DIRECTIONS —
Return the lines below in which the string "Model" occurs.

AVAILABLE DATA —
· · · ·

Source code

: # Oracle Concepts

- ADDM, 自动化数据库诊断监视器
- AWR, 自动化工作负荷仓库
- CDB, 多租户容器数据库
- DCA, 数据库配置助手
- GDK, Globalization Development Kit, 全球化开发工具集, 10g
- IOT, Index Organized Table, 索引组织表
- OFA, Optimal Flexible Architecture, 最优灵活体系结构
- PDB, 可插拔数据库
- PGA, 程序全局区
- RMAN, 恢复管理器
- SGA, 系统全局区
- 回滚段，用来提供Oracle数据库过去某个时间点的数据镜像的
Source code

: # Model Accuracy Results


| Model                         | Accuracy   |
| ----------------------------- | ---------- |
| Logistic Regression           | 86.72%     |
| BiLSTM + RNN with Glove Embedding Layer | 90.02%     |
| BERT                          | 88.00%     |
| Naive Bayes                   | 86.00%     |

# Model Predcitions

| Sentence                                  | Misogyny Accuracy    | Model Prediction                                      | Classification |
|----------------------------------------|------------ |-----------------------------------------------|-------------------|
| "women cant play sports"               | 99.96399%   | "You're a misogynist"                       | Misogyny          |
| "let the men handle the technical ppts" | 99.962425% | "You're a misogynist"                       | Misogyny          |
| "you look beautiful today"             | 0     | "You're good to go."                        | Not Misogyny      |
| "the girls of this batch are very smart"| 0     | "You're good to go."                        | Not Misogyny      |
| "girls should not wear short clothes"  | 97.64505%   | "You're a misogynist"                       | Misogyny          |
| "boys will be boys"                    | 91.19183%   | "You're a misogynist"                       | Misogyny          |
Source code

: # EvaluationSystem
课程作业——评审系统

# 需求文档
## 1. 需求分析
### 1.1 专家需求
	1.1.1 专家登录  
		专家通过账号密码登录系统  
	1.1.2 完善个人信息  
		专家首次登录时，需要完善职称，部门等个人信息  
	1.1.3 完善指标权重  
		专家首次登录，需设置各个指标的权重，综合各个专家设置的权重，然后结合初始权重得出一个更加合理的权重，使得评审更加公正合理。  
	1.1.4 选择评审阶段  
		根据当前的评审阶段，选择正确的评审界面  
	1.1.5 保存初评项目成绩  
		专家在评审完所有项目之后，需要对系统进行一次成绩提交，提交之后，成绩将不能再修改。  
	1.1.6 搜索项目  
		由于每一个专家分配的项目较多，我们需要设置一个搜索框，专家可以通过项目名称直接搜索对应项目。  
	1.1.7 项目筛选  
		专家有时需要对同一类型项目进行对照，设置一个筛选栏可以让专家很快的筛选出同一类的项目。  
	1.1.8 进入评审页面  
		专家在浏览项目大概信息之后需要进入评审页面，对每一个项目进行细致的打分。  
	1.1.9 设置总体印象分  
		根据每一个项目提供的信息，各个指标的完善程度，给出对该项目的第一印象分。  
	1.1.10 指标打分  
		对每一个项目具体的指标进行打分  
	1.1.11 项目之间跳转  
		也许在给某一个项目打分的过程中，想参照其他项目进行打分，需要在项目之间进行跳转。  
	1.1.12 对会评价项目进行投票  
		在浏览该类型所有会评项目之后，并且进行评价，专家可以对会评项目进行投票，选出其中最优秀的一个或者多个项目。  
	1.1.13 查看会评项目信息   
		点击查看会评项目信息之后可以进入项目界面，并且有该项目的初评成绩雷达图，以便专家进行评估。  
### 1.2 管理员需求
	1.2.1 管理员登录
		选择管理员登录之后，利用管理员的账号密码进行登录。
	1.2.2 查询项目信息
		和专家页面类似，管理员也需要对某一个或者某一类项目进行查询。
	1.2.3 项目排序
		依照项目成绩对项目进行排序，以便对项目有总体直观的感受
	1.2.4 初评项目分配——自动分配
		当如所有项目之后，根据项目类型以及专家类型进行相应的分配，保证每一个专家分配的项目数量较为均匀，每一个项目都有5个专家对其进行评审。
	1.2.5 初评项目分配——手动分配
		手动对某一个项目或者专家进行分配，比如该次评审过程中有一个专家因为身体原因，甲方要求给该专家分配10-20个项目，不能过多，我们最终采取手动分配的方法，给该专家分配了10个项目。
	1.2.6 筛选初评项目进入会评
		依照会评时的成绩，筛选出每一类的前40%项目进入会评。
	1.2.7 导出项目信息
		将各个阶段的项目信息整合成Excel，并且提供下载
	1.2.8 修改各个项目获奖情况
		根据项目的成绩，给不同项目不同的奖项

· · · ·

WRITTEN SOLUTION —
: # Model Accuracy Results
| Model                         | Accuracy   |
# Model Predcitions
| Sentence                                  | Misogyny Accuracy    | Model Prediction                                      | Classification |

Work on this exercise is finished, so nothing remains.